Here is the way it was supposed to work: Uncle Sam would borrow and spend trillions of dollars to save the economy and the financial system, but interest rates would stay near rock-bottom and nobody would worry about the potential side effects of all that spending -- like, say, inflation or a devalued dollar.
Things aren't proceeding quite according to plan. The investors who are supposed to buy all of that new Treasury debt are rebelling, driving interest rates up.
That's exactly what the housing market doesn't need. The average 30-year mortgage rate rose to a six-month high of 5.29% this week from 4.91% the previous week, according to Freddie Mac.
And that was before Friday's big jump in Treasury bond yields, which are the benchmarks for many other interest rates, including home loan rates and municipal bond yields.
The 10-year Treasury note yield rocketed to 3.86%, up from 3.71% on Thursday and the highest since November.

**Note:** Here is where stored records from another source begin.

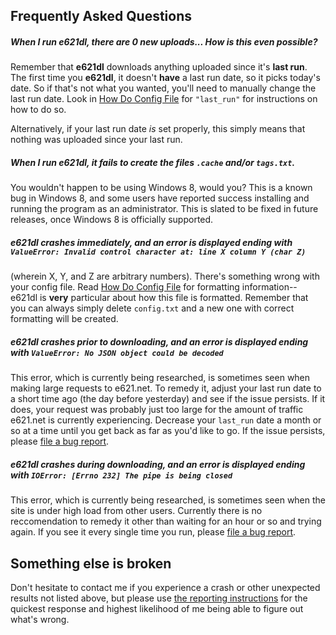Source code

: ## Frequently Asked Questions

##### When I run e621dl, there are 0 new uploads... How is this even possible?
Remember that **e621dl** downloads anything uploaded since it's **last run**.  The first time you **e621dl**, it doesn't **have** a last run date, so it picks today's date.  So if that's not what you wanted, you'll need to manually change the last run date.  Look in [How Do Config File](docs/config_readme.md) for `"last_run"` for instructions on how to do so. 

Alternatively, if your last run date *is* set properly, this simply means that nothing was uploaded since your last run.

##### When I run **e621dl**, it fails to create the files `.cache` and/or `tags.txt`.
You wouldn't happen to be using Windows 8, would you? This is a known bug in Windows 8, and some users have reported success installing and running the program as an administrator.  This is slated to be fixed in future releases, once Windows 8 is officially supported. 

##### e621dl crashes immediately, and an error is displayed ending with `ValueError: Invalid control character at: line X column Y (char Z)`

(wherein X, Y, and Z are arbitrary numbers).  There's something wrong with your config file. Read [How Do Config File](docs/config_readme.md) for formatting information-- e621dl is **very** particular about how this file is formatted.  Remember that you can always simply delete `config.txt` and a new one with correct formatting will be created.

##### e621dl crashes prior to downloading, and an error is displayed ending with `ValueError: No JSON object could be decoded`
This error, which is currently being researched, is sometimes seen when making large requests to e621.net.  To remedy it, adjust your last run date to a short time ago (the day before yesterday) and see if the issue persists. If it does, your request was probably just too large for the amount of traffic e621.net is currently experiencing.  Decrease your `last_run` date a month or so at a time until you get back as far as you'd like to go.  If the issue persists, please [file a bug report](docs/reporting_bugs.md).  

##### e621dl crashes during downloading, and an error is displayed ending with `IOError: [Errno 232] The pipe is being closed`
This error, which is currently being researched, is sometimes seen when the site is under high load from other users.  Currently there is no reccomendation to remedy it other than waiting for an hour or so and trying again.  If you see it every single time you run, please [file a bug report](docs/reporting_bugs.md). 

## Something else is broken
Don't hesitate to contact me if you experience a crash or other unexpected results not listed above, but please use [the reporting instructions](docs/reporting_bugs.md) for the quickest response and highest likelihood of me being able to figure out what's wrong.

Compared with the many financial catastrophes of the last nine months -- the failure of Lehman Bros., the partial nationalization of Citigroup Inc., the bankruptcy of General Motors Corp., etc. -- a 3.86% yield on a Treasury bond would hardly seem to rank as a national tragedy.
But it's the trend that's important here, and the broader implications. Even as Federal Reserve Chairman Ben S. Bernanke was on Capitol Hill this week warning that the U.S. risks borrowing its way into yet another crisis, Treasury Secretary Timothy F. Geithner was in China trying to assure the largest foreign owner of Treasury bonds that its investment was safe.
Yet with every tick higher in market yields, the value of China's $770 billion in Treasury holdings erodes.
In an editorial this week, the China Daily newspaper expressed fear that "Washington's mushrooming deficit, generated by the massive government borrowing to fuel its economic recovery plan . . . will undermine both the dollar and U.S. bonds."
Good thing Geithner left China before Friday, when Treasury yields soared after the government reported that the economy lost a net 345,000 jobs last month -- far less than the 520,000 that analysts, on average, had expected.
Even though the unemployment rate rose to a 25-year high of 9.4% from 8.9% in April because more people were looking for work, financial markets latched onto the job-loss figure as another sign that the recession is nearing its end.